(Records Opens)

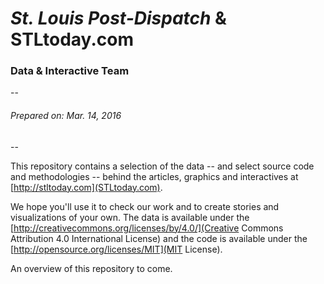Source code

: # *St. Louis Post-Dispatch* & STLtoday.com
### Data & Interactive Team
--

###### Prepared on: Mar. 14, 2016

--
</br>

This repository contains a selection of the data -- and select source code and methodologies -- behind the articles, graphics and interactives at [http://stltoday.com](STLtoday.com).

We hope you'll use it to check our work and to create stories and visualizations of your own. The data is available under the [http://creativecommons.org/licenses/by/4.0/](Creative Commons Attribution 4.0 International License) and the code is available under the [http://opensource.org/licenses/MIT](MIT License).

An overview of this repository to come.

(Records Closes)

About this task »
Starting from the data above, filter for lines with "STLtoday" and copy each one.

Response for this exercise »
: # *St. Louis Post-Dispatch* & STLtoday.com
This repository contains a selection of the data -- and select source code and methodologies -- behind the articles, graphics and interactives at [http://stltoday.com](STLtoday.com).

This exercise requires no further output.